**Work request:** Your task is to output every record exactly as it is given.

* * * * * * *

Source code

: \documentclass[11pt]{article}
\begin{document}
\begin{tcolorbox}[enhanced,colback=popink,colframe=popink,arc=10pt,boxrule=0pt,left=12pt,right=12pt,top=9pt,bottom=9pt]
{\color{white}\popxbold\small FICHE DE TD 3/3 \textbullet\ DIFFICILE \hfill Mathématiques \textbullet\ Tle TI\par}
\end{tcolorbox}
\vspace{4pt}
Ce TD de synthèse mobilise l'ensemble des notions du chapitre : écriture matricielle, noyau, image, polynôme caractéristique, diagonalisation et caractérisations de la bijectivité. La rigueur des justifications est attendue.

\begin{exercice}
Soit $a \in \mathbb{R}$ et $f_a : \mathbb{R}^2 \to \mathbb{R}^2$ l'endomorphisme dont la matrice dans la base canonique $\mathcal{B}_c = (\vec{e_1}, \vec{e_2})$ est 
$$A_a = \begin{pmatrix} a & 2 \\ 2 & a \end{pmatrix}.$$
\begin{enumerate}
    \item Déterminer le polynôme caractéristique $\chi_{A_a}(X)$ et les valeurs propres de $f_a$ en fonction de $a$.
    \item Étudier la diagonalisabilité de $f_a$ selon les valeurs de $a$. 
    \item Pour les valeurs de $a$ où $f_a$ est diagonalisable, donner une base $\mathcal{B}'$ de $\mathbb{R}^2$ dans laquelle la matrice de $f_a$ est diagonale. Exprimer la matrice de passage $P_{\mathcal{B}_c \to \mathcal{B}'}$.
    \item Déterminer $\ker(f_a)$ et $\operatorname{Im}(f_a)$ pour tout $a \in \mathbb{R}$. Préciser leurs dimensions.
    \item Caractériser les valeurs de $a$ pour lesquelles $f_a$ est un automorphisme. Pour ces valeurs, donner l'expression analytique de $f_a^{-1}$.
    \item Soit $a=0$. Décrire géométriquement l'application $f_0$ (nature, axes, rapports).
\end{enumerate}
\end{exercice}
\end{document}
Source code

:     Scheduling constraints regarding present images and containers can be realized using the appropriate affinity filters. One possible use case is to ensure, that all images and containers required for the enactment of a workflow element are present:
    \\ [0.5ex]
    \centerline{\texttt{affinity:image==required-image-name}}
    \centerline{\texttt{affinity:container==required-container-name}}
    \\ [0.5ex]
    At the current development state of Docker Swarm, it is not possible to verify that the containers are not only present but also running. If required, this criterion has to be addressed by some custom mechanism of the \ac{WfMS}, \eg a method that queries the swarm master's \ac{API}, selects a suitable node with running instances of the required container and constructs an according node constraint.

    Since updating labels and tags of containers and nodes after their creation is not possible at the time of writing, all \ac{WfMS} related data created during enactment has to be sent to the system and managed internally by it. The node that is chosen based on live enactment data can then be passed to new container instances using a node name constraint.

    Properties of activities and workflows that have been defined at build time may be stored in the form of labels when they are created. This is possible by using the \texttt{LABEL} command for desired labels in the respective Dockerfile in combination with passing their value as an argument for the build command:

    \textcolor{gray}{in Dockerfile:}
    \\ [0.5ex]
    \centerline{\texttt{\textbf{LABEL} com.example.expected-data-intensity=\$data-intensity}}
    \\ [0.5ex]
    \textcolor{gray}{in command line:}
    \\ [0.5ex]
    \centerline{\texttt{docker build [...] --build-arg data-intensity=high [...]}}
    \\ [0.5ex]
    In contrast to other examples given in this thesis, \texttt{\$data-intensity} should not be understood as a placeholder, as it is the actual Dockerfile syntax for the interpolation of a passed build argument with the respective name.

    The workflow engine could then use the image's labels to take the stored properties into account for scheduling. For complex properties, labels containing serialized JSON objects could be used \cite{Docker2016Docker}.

* * * * * * *

**Task result:**
Source code

: \documentclass[11pt]{article}
\begin{document}
\begin{tcolorbox}[enhanced,colback=popink,colframe=popink,arc=10pt,boxrule=0pt,left=12pt,right=12pt,top=9pt,bottom=9pt]
{\color{white}\popxbold\small FICHE DE TD 3/3 \textbullet\ DIFFICILE \hfill Mathématiques \textbullet\ Tle TI\par}
\end{tcolorbox}
\vspace{4pt}
Ce TD de synthèse mobilise l'ensemble des notions du chapitre : écriture matricielle, noyau, image, polynôme caractéristique, diagonalisation et caractérisations de la bijectivité. La rigueur des justifications est attendue.

\begin{exercice}
Soit $a \in \mathbb{R}$ et $f_a : \mathbb{R}^2 \to \mathbb{R}^2$ l'endomorphisme dont la matrice dans la base canonique $\mathcal{B}_c = (\vec{e_1}, \vec{e_2})$ est 
$$A_a = \begin{pmatrix} a & 2 \\ 2 & a \end{pmatrix}.$$
\begin{enumerate}
    \item Déterminer le polynôme caractéristique $\chi_{A_a}(X)$ et les valeurs propres de $f_a$ en fonction de $a$.
    \item Étudier la diagonalisabilité de $f_a$ selon les valeurs de $a$. 
    \item Pour les valeurs de $a$ où $f_a$ est diagonalisable, donner une base $\mathcal{B}'$ de $\mathbb{R}^2$ dans laquelle la matrice de $f_a$ est diagonale. Exprimer la matrice de passage $P_{\mathcal{B}_c \to \mathcal{B}'}$.
    \item Déterminer $\ker(f_a)$ et $\operatorname{Im}(f_a)$ pour tout $a \in \mathbb{R}$. Préciser leurs dimensions.
    \item Caractériser les valeurs de $a$ pour lesquelles $f_a$ est un automorphisme. Pour ces valeurs, donner l'expression analytique de $f_a^{-1}$.
    \item Soit $a=0$. Décrire géométriquement l'application $f_0$ (nature, axes, rapports).
\end{enumerate}
\end{exercice}
\end{document}
Source code

:     Scheduling constraints regarding present images and containers can be realized using the appropriate affinity filters. One possible use case is to ensure, that all images and containers required for the enactment of a workflow element are present:
    \\ [0.5ex]
    \centerline{\texttt{affinity:image==required-image-name}}
    \centerline{\texttt{affinity:container==required-container-name}}
    \\ [0.5ex]
    At the current development state of Docker Swarm, it is not possible to verify that the containers are not only present but also running. If required, this criterion has to be addressed by some custom mechanism of the \ac{WfMS}, \eg a method that queries the swarm master's \ac{API}, selects a suitable node with running instances of the required container and constructs an according node constraint.

    Since updating labels and tags of containers and nodes after their creation is not possible at the time of writing, all \ac{WfMS} related data created during enactment has to be sent to the system and managed internally by it. The node that is chosen based on live enactment data can then be passed to new container instances using a node name constraint.

    Properties of activities and workflows that have been defined at build time may be stored in the form of labels when they are created. This is possible by using the \texttt{LABEL} command for desired labels in the respective Dockerfile in combination with passing their value as an argument for the build command:

    \textcolor{gray}{in Dockerfile:}
    \\ [0.5ex]
    \centerline{\texttt{\textbf{LABEL} com.example.expected-data-intensity=\$data-intensity}}
    \\ [0.5ex]
    \textcolor{gray}{in command line:}
    \\ [0.5ex]
    \centerline{\texttt{docker build [...] --build-arg data-intensity=high [...]}}
    \\ [0.5ex]
    In contrast to other examples given in this thesis, \texttt{\$data-intensity} should not be understood as a placeholder, as it is the actual Dockerfile syntax for the interpolation of a passed build argument with the respective name.

    The workflow engine could then use the image's labels to take the stored properties into account for scheduling. For complex properties, labels containing serialized JSON objects could be used \cite{Docker2016Docker}.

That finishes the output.